Elasticsearch Corrupted Shards

Posted on 2021-12-24 Edited on 2022-08-28 In Elastic

We accidently configured all nodes the master role and wrong data path in upgrade and result in all shards unassigned with cluster red status, this led to data loss and corrupted shards.

For example, from the cluster health API the cluster status after upgrade:

{
  "cluster_name": "xxx",
  "status": "red",
  "timed_out": false,
  "number_of_nodes": 5,
  // no data nodes
  "number_of_data_nodes": 0,
  // no primary shards
  "active_primary_shards": 0,
  "active_shards": 0,
  "relocating_shards": 0,
  "initializing_shards": 0,
  // all unassigned
  "unassigned_shards": 33,
  "delayed_unassigned_shards": 0,
  "number_of_pending_tasks": 0,
  "number_of_in_flight_fetch": 0,
  "task_max_waiting_in_queue_millis": 0,
  "active_shards_percent_as_number": 0
}

In this case you need to take a glance at node status, it turns out that we have wrong configuration, all node are set to master, data path is wrong too:

curl "localhost:9200/_cat/nodes"

172.16.0.141  5 86 1 0.00 0.10 0.19 im - 172.16.0.141
172.16.0.140 24 86 2 0.02 0.14 0.16 im - 172.16.0.140
172.16.0.138  4 66 0 0.27 0.18 0.24 im - 172.16.0.138
172.16.0.137  4 73 0 0.00 0.07 0.12 im - 172.16.0.137
172.16.0.152  4 86 1 0.00 0.04 0.09 im * 172.16.0.152

// for data path, master and data nodes may different but the same kind 
// should be the same path

The solution is to set the right configuration (node role and data path) and restart the whole cluster, Usually, the node rejoin will transform unassigned to assigned/started, if not, the data may lose and corrupted so still unassigned.

From allocation explain API to get details:

1	curl "http://localhost:9200/_cluster/allocation/explain" \| jq

{
  "note": "No shard was specified in the explain API request, so this response explains a randomly chosen unassigned shard.
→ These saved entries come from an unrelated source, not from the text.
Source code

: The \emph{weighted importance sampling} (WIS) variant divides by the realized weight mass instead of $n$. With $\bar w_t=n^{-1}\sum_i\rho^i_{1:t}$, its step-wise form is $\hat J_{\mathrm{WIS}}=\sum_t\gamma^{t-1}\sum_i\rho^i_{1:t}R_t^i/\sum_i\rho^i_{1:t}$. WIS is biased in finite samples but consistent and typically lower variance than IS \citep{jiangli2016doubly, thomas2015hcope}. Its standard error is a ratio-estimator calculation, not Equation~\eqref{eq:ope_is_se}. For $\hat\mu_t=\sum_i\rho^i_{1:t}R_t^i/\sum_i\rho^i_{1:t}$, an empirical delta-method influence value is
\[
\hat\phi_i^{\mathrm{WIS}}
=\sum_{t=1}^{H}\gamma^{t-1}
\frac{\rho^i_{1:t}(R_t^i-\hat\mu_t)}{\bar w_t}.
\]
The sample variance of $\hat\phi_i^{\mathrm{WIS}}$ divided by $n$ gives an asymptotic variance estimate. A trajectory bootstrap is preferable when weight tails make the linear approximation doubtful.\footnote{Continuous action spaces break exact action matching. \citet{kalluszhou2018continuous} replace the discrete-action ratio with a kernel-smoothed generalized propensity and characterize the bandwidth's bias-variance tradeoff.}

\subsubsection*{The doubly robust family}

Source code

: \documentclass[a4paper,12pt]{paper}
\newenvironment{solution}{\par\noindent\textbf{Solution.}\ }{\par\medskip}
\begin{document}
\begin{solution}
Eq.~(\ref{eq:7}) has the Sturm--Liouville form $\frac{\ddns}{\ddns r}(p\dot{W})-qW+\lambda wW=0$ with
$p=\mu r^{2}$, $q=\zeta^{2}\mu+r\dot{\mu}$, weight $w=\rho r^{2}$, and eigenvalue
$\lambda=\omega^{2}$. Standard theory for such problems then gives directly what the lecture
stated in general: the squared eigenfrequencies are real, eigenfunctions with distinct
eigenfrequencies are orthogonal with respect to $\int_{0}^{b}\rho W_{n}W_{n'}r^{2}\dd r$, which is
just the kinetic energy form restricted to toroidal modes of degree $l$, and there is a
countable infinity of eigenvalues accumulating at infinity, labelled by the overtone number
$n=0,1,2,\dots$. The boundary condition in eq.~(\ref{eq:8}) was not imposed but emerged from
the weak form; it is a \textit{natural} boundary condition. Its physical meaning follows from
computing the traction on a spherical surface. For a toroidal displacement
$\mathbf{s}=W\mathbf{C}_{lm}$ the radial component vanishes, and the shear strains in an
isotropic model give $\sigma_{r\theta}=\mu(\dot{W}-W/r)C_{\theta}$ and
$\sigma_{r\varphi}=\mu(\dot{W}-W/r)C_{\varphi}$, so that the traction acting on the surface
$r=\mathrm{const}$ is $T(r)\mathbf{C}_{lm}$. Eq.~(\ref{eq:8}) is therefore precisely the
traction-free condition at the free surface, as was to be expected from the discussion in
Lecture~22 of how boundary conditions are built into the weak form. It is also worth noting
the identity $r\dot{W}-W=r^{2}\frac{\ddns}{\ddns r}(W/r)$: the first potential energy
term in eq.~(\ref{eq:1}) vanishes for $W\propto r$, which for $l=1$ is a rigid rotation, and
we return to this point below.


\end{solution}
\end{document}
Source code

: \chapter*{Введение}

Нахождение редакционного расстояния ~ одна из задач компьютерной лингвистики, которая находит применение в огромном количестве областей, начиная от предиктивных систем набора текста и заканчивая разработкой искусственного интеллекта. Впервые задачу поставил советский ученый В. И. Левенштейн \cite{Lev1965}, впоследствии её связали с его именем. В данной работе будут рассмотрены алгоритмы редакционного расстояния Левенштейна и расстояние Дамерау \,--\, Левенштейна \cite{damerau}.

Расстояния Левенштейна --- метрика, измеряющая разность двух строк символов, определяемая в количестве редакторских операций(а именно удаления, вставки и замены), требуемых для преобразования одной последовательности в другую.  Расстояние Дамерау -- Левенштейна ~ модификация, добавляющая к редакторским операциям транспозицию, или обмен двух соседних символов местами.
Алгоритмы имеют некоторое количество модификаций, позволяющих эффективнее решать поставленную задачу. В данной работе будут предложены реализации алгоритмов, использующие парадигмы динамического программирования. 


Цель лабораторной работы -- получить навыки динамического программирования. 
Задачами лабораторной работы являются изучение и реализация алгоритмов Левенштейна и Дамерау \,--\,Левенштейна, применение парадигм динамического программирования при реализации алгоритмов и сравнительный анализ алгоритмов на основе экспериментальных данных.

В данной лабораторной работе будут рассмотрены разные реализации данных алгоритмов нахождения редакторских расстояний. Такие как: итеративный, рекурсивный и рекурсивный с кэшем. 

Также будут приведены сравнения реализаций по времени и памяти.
There may be other unassigned shards in this cluster which cannot be assigned for different reasons. It may not be possible to assign this shard until one of the other shards is assigned correctly. To explain the allocation of other shards (whether assigned or unassigned) you must specify the target shard in the request to this API.",
  "index": "elastalert-status",
  "shard": 0,
  "primary": true,
  "current_state": "unassigned",
  "unassigned_info": {
    "reason": "CLUSTER_RECOVERED",
    "at": "2021-12-20T23:54:16.720Z",
    "last_allocation_status": "no_valid_shard_copy"
  },
  "can_allocate": "no_valid_shard_copy",
  "allocate_explanation": "cannot allocate because a previous copy of the primary shard existed but can no longer be found on the nodes in the cluster"
}

How to proceed, in any node:

retry reroute

1	curl -XPOST "localhost:9200/_cluster/reroute?retry_failed=true"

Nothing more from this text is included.